Do politicians care about the arts?

So we have all survived 11 weeks of campaigning hearing all about tax cuts, jobs, economic surplus, economic deficit, and the ubiquitous “growing the economy” as if it were a plant or flower. There was hardly a mention of the importance of art and culture to our society. This sector has suffered devastating cuts during the Harper regime, particularly cuts to CBC and the Canada Council for the Arts. As artists we need to know how our politicians stand on these issues.

There was an excellent piece by Marsha Lederman in The Globe and Mail on Oct 2 called “Artists speak out politics, why don’t politicians speak about art .” Lederman ends her writing with a sentiment that echoes my own consternation over the lack of concern about arts funding: “Great civilizations aren’t remembered for their tax policies; they’re remembered for their art. The economy and the environment are essential issues, of course. But really, we are more.”

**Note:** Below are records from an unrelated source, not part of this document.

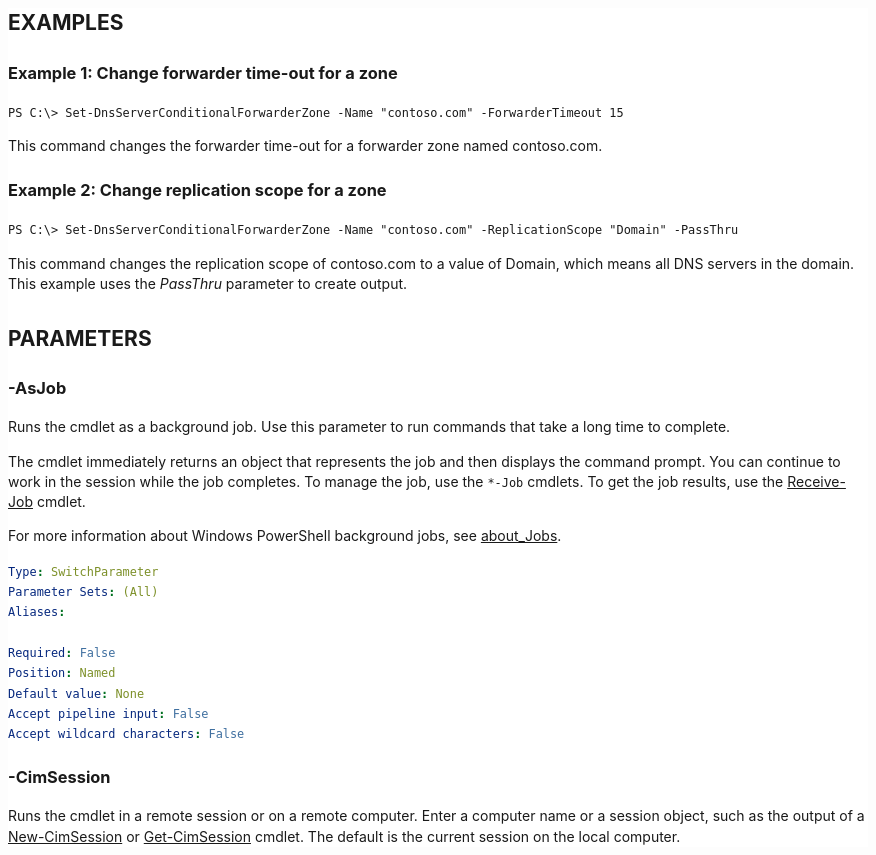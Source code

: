 ## EXAMPLES

### Example 1: Change forwarder time-out for a zone
```
PS C:\> Set-DnsServerConditionalForwarderZone -Name "contoso.com" -ForwarderTimeout 15
```

This command changes the forwarder time-out for a forwarder zone named contoso.com.

### Example 2: Change replication scope for a zone
```
PS C:\> Set-DnsServerConditionalForwarderZone -Name "contoso.com" -ReplicationScope "Domain" -PassThru
```

This command changes the replication scope of contoso.com to a value of Domain, which means all DNS servers in the domain.
This example uses the *PassThru* parameter to create output.

## PARAMETERS

### -AsJob
Runs the cmdlet as a background job. Use this parameter to run commands that take a long time to complete. 

The cmdlet immediately returns an object that represents the job and then displays the command prompt. 
You can continue to work in the session while the job completes. 
To manage the job, use the `*-Job` cmdlets. 
To get the job results, use the [Receive-Job](https://go.microsoft.com/fwlink/?LinkID=113372) cmdlet. 

For more information about Windows PowerShell background jobs, see [about_Jobs](https://go.microsoft.com/fwlink/?LinkID=113251).

```yaml
Type: SwitchParameter
Parameter Sets: (All)
Aliases: 

Required: False
Position: Named
Default value: None
Accept pipeline input: False
Accept wildcard characters: False
```

### -CimSession
Runs the cmdlet in a remote session or on a remote computer.
Enter a computer name or a session object, such as the output of a [New-CimSession](https://go.microsoft.com/fwlink/p/?LinkId=227967) or [Get-CimSession](https://go.microsoft.com/fwlink/p/?LinkId=227966) cmdlet.
The default is the current session on the local computer.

A few weeks before the election, our-soon-to-be new Prime Minister did go on record as saying he will increase funding for the arts and CBC. The Greens had a press release on Oct 2 announcing their support of the arts, and on Oct 5 the NDP announced their stand on arts funding (was it a coincidence that both the Greens and the NDP made their announcement after Lederman’s article was published in The Globe and Mail? Good to know our politicians are keeping up with their reading). All of these announcements were definitely made at the 11th hour, and considering the length of the campaign, this doesn’t seem acceptable. Even the Toronto Star, a paper not renown for its arts coverage, noted the lack of attention to the arts: How the arts were sidelined in the federal election. (Not surprisingly, the Conservatives said nothing about the arts before or during the campaign; some of us still remember when Harper said in 2008 that “the average person doesn’t care abut the arts”).

A recent article in Canadian Arts Magazine, “Canada’s Federal Election: Who Should Get the Arts Vote?“, reminds us past Liberal governments do not have the best records in terms of the arts. Back in 1993 after being newly elected, “Liberals went on to cut more than $400 million from the CBC–roughly 33% of their budget. Altogether, Chrétien slashed funding to heritage and cultural programs by more than 23% during his first four years in office –cuts that have had lasting repercussions.” Is it possible that Trudeau has a different outlook on the arts than his Liberal predecessors?

In a 2014 interview on CBC Q, Trudeau outlines his vision on arts and culture in Canada. So whatever we think of our current Prime Minister, I appreciate that he is the only federal politician I have heard speak at any length about his views on art and culture. Now we just have to hope that his words carry action.

Image above: Justin Trudeau announcing in Montreal that his party will increase arts funding.